(Source texts of formatted documents)
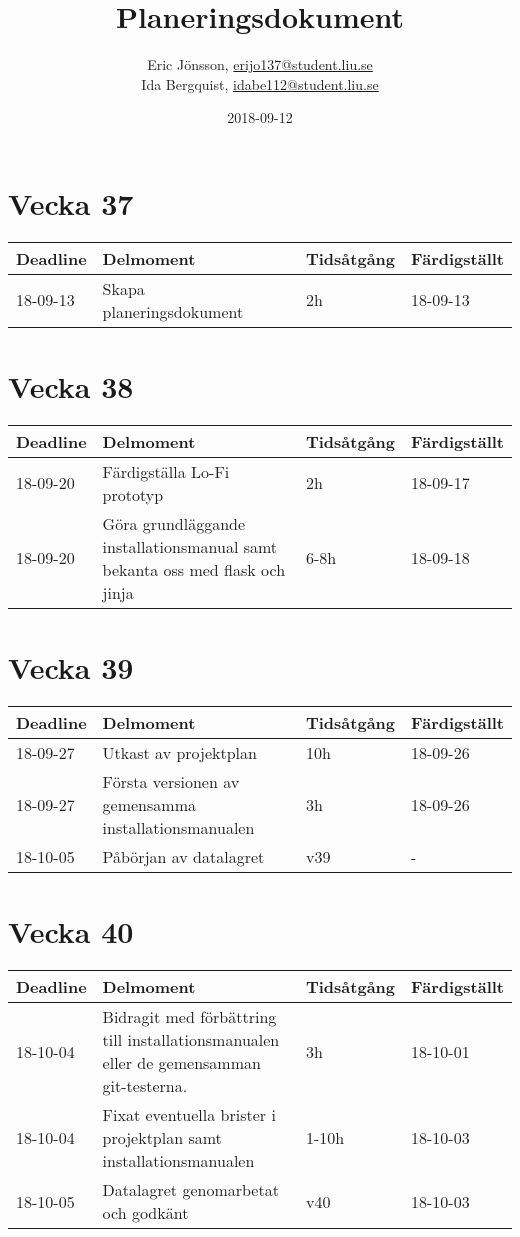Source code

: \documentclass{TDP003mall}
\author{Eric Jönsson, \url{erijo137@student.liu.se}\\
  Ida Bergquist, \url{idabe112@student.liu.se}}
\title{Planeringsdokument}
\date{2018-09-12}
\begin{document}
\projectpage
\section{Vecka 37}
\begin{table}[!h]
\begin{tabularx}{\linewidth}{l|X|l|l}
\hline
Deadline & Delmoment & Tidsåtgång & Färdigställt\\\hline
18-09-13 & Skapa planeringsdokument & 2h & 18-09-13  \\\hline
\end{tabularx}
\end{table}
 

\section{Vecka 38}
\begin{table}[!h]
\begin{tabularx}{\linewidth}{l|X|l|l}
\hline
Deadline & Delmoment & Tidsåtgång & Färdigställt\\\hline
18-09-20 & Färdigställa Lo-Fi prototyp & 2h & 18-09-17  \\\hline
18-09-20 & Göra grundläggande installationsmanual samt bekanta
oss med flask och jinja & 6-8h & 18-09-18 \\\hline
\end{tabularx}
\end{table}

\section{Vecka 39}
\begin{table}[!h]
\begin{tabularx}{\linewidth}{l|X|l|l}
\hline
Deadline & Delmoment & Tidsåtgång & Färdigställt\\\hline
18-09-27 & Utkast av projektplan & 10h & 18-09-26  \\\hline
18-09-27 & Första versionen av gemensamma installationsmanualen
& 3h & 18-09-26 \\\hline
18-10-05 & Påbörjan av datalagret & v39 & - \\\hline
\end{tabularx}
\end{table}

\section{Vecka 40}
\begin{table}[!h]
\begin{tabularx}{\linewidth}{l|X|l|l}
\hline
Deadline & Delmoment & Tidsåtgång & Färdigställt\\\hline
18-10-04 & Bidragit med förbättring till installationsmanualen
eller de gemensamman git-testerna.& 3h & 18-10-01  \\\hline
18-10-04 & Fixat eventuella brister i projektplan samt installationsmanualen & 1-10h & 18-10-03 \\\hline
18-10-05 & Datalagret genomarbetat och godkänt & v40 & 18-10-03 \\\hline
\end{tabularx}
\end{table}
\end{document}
---
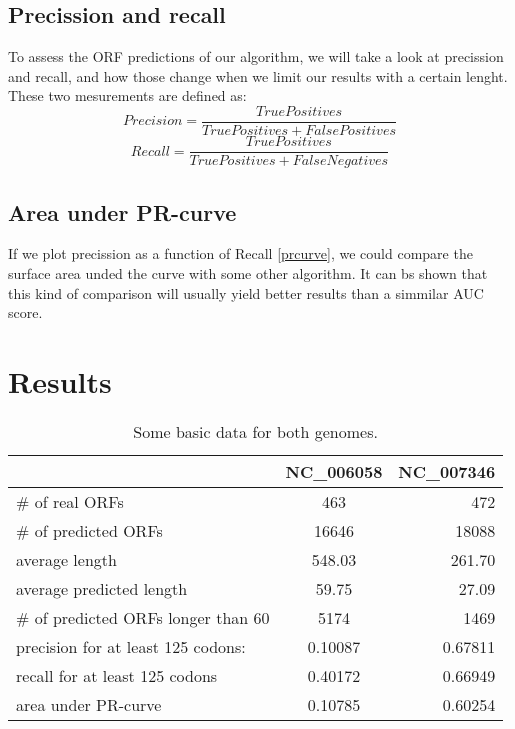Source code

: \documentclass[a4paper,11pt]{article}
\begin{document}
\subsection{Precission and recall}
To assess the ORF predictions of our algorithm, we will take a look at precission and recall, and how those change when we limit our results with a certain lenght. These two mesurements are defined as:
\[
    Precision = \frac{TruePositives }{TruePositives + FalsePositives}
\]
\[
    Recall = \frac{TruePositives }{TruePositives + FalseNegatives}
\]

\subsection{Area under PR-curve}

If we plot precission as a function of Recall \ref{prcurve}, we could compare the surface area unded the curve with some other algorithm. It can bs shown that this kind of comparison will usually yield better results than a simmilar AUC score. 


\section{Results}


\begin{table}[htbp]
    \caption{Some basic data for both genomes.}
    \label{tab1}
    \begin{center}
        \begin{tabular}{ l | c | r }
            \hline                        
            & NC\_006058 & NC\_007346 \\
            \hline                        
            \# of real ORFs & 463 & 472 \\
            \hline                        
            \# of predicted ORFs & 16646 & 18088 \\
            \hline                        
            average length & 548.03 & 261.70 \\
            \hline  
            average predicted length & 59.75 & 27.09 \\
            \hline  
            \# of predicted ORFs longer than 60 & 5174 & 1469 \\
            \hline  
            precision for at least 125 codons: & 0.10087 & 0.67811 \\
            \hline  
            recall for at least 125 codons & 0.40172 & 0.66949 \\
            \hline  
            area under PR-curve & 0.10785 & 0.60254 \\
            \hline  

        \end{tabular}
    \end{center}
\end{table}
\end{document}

_Exercise description:_
Look through the data above for lines holding the word "with". State how many there are and nothing else.

_Exercise output:_
2